Edit The input thread needs to poll for incoming messages. The library i am using (MPI) is not interrupt driven and condition variables are useless in this context. What i want to do in the input thread is check for a condition once, and give up on its time slice. If there are enough cores to run all threads, the input thread will run on its own core. If not, it will run minimum number of checks i.e. once per time slice. I hope i am clear enough.

danny
  • 1,101
  • 1
  • 12
  • 34
  • Should the I/O thread do nothing while the workers are running? Then you could simply count the number of workers finished and use a condition variable in order to block the I/O thread. – Zeta Mar 09 '13 at 00:18
  • 3
    You need to read an OS principles book. Sooner, rather than later. All modern OS are preemptive, and 99% of the reason for that is optimizing I/O performance. – Martin James Mar 09 '13 at 00:19
  • @Zeta The input-output thread is not blocked on input. It needs to poll for messages coming through network and also do other bookkeeping stuff. – danny Mar 09 '13 at 00:50
  • `sched_yield` is not the way you manage this. Proper use of synchronization primitives such as condition variables will ensure that the threads that can make forward progress are executing and the ones that can't are blocked. – R.. GitHub STOP HELPING ICE Mar 09 '13 at 00:52
  • Please see my edit and give me feedback. Thanks. – danny Mar 09 '13 at 00:58
  • Hmm, I would not try to run your sample programme on my computer, it looks like it could burn the CPU down to ashes. – didierc Mar 09 '13 at 03:16

2 Answers2

1

The Googleable phrase you are looking for is "CPU affinity".

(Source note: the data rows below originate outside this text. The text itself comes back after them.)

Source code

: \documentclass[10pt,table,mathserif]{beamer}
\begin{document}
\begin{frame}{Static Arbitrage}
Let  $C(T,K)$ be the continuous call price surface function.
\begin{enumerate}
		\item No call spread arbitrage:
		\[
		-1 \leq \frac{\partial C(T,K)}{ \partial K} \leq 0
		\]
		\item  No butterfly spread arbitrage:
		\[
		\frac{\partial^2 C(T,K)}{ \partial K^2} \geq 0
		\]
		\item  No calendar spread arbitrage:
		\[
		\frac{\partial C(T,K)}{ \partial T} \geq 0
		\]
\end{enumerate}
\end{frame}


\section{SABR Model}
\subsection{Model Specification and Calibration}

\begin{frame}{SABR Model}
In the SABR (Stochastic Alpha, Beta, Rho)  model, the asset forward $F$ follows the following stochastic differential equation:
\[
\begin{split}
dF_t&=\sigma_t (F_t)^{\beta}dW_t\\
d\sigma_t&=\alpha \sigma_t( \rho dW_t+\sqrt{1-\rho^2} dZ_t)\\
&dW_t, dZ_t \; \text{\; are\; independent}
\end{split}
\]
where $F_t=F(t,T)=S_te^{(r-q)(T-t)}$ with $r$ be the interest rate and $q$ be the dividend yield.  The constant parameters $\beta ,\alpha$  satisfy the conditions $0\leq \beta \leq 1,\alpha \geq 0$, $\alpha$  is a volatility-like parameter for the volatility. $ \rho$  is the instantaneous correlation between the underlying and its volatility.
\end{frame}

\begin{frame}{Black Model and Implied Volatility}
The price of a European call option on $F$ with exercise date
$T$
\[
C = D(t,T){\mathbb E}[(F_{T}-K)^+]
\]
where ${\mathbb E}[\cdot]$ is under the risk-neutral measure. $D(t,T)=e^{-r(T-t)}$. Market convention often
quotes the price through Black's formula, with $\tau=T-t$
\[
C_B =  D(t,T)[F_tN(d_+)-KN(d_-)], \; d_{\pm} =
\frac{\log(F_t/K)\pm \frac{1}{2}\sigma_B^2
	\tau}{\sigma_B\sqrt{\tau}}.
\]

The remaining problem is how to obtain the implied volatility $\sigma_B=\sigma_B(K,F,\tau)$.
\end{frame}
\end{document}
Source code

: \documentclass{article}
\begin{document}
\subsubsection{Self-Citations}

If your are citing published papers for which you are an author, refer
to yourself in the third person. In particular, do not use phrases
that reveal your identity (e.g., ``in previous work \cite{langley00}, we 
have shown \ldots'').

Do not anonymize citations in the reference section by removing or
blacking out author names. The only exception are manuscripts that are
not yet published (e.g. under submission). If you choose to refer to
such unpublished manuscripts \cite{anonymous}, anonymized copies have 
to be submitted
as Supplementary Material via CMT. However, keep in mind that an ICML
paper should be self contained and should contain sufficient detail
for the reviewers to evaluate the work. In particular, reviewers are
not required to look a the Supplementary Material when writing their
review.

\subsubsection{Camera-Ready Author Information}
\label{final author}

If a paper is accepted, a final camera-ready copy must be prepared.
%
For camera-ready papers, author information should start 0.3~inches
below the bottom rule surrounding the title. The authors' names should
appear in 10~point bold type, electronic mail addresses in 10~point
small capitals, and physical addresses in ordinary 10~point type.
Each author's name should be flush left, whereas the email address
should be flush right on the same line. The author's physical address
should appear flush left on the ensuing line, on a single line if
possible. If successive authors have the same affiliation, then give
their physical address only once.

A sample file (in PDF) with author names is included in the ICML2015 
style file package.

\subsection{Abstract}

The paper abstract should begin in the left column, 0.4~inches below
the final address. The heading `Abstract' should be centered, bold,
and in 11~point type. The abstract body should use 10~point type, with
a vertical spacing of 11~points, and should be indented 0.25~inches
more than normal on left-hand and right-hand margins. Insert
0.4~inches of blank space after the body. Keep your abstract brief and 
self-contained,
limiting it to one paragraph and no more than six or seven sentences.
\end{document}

See for example this SO question.

Ensuring that each of the worker threads is running on a different core will achieve your stated goal.

I think a number of commenters have posted some legitimate concerns about the design of your application, and you might want to consider extending those conversations just to make sure the design you have in your head will actually effectively accomplish the end goal you want to achieve.

Community
  • 1
  • 1
Nathan
  • 1,218
  • 3
  • 19
  • 35
1

Hmmm, MPI_recv claims to be blocking unless you do something specific to change that. MPI's underlying comms infrastructure is elaborate, and I don't know if 'blocking' extends as far as waiting on a network socket with a call to select(). You're sort of stating that it doesn't, which I can well believe given MPI's complexity.

MPI's Internals

So if MPI_recv in blocking mode inevitably involves polling one needs to work out exactly what the library underneath is doing. Hopefully it's a sensible poll (ie, one involving a call to nanosleep()). You could look at the Open MPI source code for that (eek), or use this and GTKWave to see what its scheduling behaviour is like in a nice graphical way (I'm assuming you're on Linux).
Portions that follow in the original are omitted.